Owner-occupier loans led the December quarter recovery, growing 10% compared to 7% growth for first-home buyer investor loans.
NSW and Victoria drive national rebound
According to the money.com.au report, New South Wales contributed 1,488 of the 3,186 additional loans recorded nationally during the quarter — nearly half the total increase — and posted the strongest growth among major states at 19%, though levels remain 21% below their 2020 peak. On an annual basis, NSW shifted from a decline of 5.7% to growth of 1.8%, helping lift the national figure from -1.1% to 2%.
Victoria recorded the second-largest absolute increase, with total first-home buyer loans rising from 10,765 to 11,545. Annual loan growth in the state moved from 2.9% to 4%, pointing to a steadier trajectory in a market considered more accessible to first-home buyers. Victoria's first-home buyer owner-occupier loan volume continues to outpace NSW’s despite a smaller population — 11,082 loans compared to 8,458 in NSW.

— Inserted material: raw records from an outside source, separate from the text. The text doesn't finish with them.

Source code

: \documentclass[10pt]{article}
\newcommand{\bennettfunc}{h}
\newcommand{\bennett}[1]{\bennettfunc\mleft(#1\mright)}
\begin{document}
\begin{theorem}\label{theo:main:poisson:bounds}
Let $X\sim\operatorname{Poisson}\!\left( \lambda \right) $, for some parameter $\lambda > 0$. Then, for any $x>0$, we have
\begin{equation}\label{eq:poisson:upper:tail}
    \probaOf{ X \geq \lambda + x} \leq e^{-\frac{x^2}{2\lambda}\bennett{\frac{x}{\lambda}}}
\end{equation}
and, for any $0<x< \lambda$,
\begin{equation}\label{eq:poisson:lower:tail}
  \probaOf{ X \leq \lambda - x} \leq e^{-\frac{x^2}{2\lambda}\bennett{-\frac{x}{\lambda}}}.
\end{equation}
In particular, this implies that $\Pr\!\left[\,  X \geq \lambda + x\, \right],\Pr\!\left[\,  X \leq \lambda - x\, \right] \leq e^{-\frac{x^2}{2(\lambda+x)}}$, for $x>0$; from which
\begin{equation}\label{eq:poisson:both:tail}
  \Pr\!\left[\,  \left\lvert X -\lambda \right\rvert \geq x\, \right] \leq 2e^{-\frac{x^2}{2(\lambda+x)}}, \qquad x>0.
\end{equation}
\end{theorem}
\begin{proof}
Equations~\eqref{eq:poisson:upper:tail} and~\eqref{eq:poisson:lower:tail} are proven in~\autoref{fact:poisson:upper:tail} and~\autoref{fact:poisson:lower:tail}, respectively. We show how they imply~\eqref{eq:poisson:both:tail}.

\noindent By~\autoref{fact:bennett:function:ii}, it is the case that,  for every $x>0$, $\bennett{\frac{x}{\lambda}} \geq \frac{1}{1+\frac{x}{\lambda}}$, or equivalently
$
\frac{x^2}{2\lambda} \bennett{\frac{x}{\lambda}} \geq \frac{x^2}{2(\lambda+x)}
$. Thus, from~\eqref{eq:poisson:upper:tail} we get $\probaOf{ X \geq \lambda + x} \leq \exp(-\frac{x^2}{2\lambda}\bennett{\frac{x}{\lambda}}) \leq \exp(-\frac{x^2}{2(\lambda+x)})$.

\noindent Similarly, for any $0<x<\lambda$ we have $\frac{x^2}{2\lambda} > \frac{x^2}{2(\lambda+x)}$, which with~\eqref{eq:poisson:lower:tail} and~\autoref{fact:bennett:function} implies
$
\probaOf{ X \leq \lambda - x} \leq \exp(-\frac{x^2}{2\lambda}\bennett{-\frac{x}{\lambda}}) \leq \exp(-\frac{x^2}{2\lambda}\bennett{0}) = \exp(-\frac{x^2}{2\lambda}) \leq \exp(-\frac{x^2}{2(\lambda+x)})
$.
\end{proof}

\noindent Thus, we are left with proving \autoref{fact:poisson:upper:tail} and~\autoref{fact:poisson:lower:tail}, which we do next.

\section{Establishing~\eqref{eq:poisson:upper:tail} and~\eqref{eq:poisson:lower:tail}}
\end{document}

Investor segment remains small but may grow
First-home buyer investor loans grew 7% in the December quarter but represent just 5.4% of total first-home buyer loans. The data suggests this share could rise as increasing interest rates reduce borrowing capacity for owner-occupiers, prompting some first-home buyers to consider investment properties where rental income may assist serviceability assessments.
“For some first-home buyers, the inclusion of rental income in serviceability assessments may outweigh the benefits of the 5% deposit scheme alone, making investment pathways outside the scheme a more achievable stepping stone into the property market,” Burgess said.
Annual first-home buyer investor loans remain down 18% year-on-year, with December’s growth only beginning to reverse a downward trend that started around September 2024. Victoria was the only major state to record a relative increase in first-home buyer investor activity, with that segment rising to 4% of total first-home buyer loans from 3.7%.
Average loan sizes reach record levels
The average first-home buyer owner-occupier annual loan size jumped 12% to $608,574, surpassing $600,000 for the first time. The $63,645 year-on-year increase is the largest quarterly rise on record, and exceeded money.com.au's earlier forecast of $570,116 by $38,458, or 6.7%.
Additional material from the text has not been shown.